Each thread is named ksoftirqd/n, where n is the processor number. The benefit of a thread on each processor means that an idle processor can always execute softirqs [1, P. 147].
The threads run in a tight loop, similar to this:
for (;;) {
if (!softirq_pending(cpu))
schedule();
set_current_state(TASK_RUNNING);
while (softirq_pending(cpu)) {
do_softirq();
if (need_resched())
schedule();
}
set_current_state(TASK_INTERRUPTIBLE);
}
“Softirq threads are awakened whenever do_softirq()
detects an executed kernel thread reactivating itself” [1, P. 147].
Work queues
Work queues defer work into a kernel thread. They run in process context, so they can sleep [1, P. 148].
If your process doesn’t need to sleep you should use a tasklet/softirq. If it does, use a work queue [1, P. 151].
“The work queue subsystem is an interface for creating kernel threads to handle work queued from elsewhere”. The kernel threads created by work queues are known as worker threads [1, P. 151].
The default worker threads are named events/n, where n is the processor number. There is one per processor.
Worker threads are represented by the workqueue_struct
struct:
/*
* The externally visible workqueue abstraction is an array of
* per-CPU workqueues:
*/
struct workqueue_struct {
struct cpu_workqueue_struct cpu_wq[NR_CPUS];
struct list_head list;
const char *name;
int singlethread;
int freezeable;
int rt;
};
The cpu_wq
member is a list of cpu_workqueue_struct
with one per processor on the system [1, P. 151].
The cpu_workqueue_struct
struct is defined in kernel/workqueue.c:
struct cpu_workqueue_struct {
spinlock_t lock; /* lock protecting this structure */
struct list_head worklist; /* list of work */
wait_queue_head_t more_work;
struct work_struct *current_struct;
struct workqueue_struct *wq; /* associated workqueue_struct */
task_t *thread; /* associated thread */
};
The actual work that needs to be done is represented as a linked list of work_struct
structs:
struct work_struct {
atomic_long_t data;
struct list_head entry;
work_func_t func;
};
When a worker thread wakes up, it runs each of the work in its list. When it completes work it removes the work_struct
from the list, and it goes back to sleep once the list is empty [1, P. 151].

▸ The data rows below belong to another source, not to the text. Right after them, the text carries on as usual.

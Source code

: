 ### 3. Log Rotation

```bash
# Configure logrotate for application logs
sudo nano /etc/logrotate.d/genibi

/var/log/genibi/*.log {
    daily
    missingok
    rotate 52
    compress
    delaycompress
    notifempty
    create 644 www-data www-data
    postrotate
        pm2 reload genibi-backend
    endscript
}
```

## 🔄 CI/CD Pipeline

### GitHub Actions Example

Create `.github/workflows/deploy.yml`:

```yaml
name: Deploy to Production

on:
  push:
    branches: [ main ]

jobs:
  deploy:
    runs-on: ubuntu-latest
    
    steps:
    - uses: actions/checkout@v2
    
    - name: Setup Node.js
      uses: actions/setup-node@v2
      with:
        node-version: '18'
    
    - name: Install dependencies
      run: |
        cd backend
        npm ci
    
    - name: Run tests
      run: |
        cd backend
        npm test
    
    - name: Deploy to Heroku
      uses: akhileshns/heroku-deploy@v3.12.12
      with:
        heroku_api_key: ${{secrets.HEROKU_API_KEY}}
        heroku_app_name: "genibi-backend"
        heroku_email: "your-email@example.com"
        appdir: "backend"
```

You can see a simplified example of worker_thread
:
for (;;) {
prepare_to_wait(&cwq->more_work, &wait, TASK_INTERRUPTIBLE);
if (list_empty(&cwq->worklist))
schedule();
finish_wait(&cwq->more_work, &wait);
run_workqueue(cwq);
}
run_workqueue()
performs the deferred work:
while (!list_empty(&cwq->worklist)) {
struct work_struct *work;
work_func_t f;
void *data;
work = list_entry(cwq->worklist.next, struct work_struct, entry);
f = work->func;
list_del_init(cwq->worklist.next);
work_clear_pending(work);
f(work);
}
To use a work queue you can either create it statically at runtime with the DECLARE_WORK()
macro:
DECLARE_WORK(name, void (*func)(void *), void *data);
Or create work dynamically at runtime with the INIT_WORK()
macro:
INIT_WORK(struct work_struct *work, void (*func)(void *), void *data);
The work queue handler prototype is:
void work_handler(void *data)
A worker thread executes the handler function. Although the handler runs in process context, it cannot access user space memory because there is no associated user space memory for kernel threads [1, P. 153].
Work can be scheduled with schedule_work()
:
schedule_work(&work);
You can also delay the work with the schedule_delayed_work()
function:
schedule_delayed_work(&work, delay);
You can flush a worker queue using the flush_scheduled_work()
function:
void flush_scheduled_work(void);
References
- [1] L. R., Linux Kernel Development (Developer’s Library), 3rd ed. Addison-Wesley Professional, 2010.